Wir ruderten so schnell es ging, ich mit den Händen im Wasser paddelnd, um uns rascher voranzutreiben.

Cyril stand mit den Pfoten auf die Blechkiste gestützt wie Nelson auf der Kommandobrücke bei Trafalgar.

»Halt! Nicht über den Professor hinweg!« rief Terence, stieß die Ruder beiseite und beugte sich über den Bootsrand.

Der alte Mann war gut zu erkennen. Sein Rock hatte sich wie eine Schwimmweste um ihn herum aufgebauscht, hielt ihn aber nicht über Wasser. Er ging bereits zum dritten Mal unter, eine Hand langte immer noch ohne Erfolg nach dem Hut. Ich lehnte mich über Bord und packte ihn am Kragen.

»Ich hab’ ihn am Kragen«, rief ich, erinnerte mich aber daran, daß der Kragen, den Miss Warder mir verpaßt hatte, abknöpfbar war. So versuchte ich statt dessen den Kragen des Gehrock zu greifen. »Ich hab’ ihn«, sagte ich und zog ihn hoch.

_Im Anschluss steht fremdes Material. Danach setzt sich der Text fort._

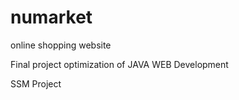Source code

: # numarket

online shopping website

Final project optimization of JAVA WEB Development

SSM Project
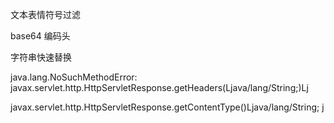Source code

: 文本表情符号过滤

base64 编码头

字符串快速替换

java.lang.NoSuchMethodError: javax.servlet.http.HttpServletResponse.getHeaders(Ljava/lang/String;)Lj

javax.servlet.http.HttpServletResponse.getContentType()Ljava/lang/String;  j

Sein Kopf schoß aus dem Wasser wie der eines Wales, und ebenso wie ein Wal spuckte er eine große Fontäne Wasser über uns.

»›Dann dereinst, vors Angesicht von Mensch und Engel, wird er brüllend sich erheben.‹[32] Nicht loslassen«, sagte Terence, schloß Professor Peddicks Hand um die Bootskante und fischte nach der anderen. Mein Griff um den Kragen des Gehrockes hatte sich gelöst, als der Professor Wasser spuckte, aber seine Hand war beim Auftauchen mit hochgekommen, und ich packte sie und zog daran. Der Kopf des Professors erschien erneut, und er schüttelte Wasser ab wie ein Hund.

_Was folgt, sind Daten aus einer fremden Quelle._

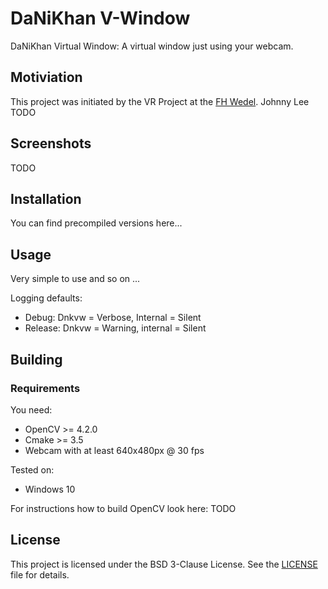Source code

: # DaNiKhan V-Window
DaNiKhan Virtual Window: A virtual window just using your webcam.

## Motiviation

This project was initiated by the VR Project at the [FH Wedel](https://www.fh-wedel.de/).
Johnny Lee TODO

## Screenshots

TODO

## Installation

You can find precompiled versions here...

## Usage

Very simple to use and so on ...

Logging defaults:
* Debug: Dnkvw = Verbose, Internal = Silent
* Release: Dnkvw = Warning, internal = Silent

## Building

### Requirements

You need:
* OpenCV >= 4.2.0
* Cmake >= 3.5
* Webcam with at least 640x480px @ 30 fps

Tested on:
* Windows 10

For instructions how to build OpenCV look here: TODO

## License

This project is licensed under the BSD 3-Clause License.
See the [LICENSE](LICENSE) file for details.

Ich weiß nicht, wie wir ihn ins Boot bekamen. Der Schandeckel tauchte scharf unter Wasser, und Terence rief: »Nein, Cyril! Ruder rückwärts, Ned! Wir sinken! Nein, nicht loslassen!« aber die Masse unseres Gepäckes fungierte offenbar als Ballast und bewahrte uns davor, umzukippen, sogar als Cyril zu guter Letzt auch noch herüberkam, um unsere Fortschritte zu beobachten und sein Gewicht damit auf unsere Bootsseite verlagerte.

Schließlich gelang es mir, Professor Peddick am Arm zu packen, und Terence schaffte es, das Boot herumzumanövrieren, so daß er auf die andere Seite gelangte, seinen Fuß gegen das Portmanteau stemmte, damit das Boot nicht kentern konnte, und den zweiten Arm des Professors ergriff, wodurch wir imstande waren, den triefenden, bemitleidenswerten Mann hoch- und über die Bootskante zu uns hereinzuwuchten.

»Professor Peddick? Alles in Ordnung, Sir?« fragte Terence.

»Dank Ihnen ja«, erwiderte der Mann und wrang seinen Ärmel aus. Was ich für einen Gehrock gehalten hatte, war in Wirklichkeit eine schwarze akademische Robe aus Gabardine. »Welch ein Zufall, daß Sie gerade hier entlang kamen! Mein Hut!«

»Ich hab’ ihn«, sagte Terence und lehnte sich aus dem Boot. Was ich für einen Hut gehalten hatte, erwies sich als vollständiges Barett mit Quaste.

»Ich weiß, daß ich Decken dabei habe. Dawson hatte sie eingepackt«, meinte Terence. »Was, um alles in der Welt, machen Sie im Wasser?«

»Ertrinken«, erwiderte Professor Peddick.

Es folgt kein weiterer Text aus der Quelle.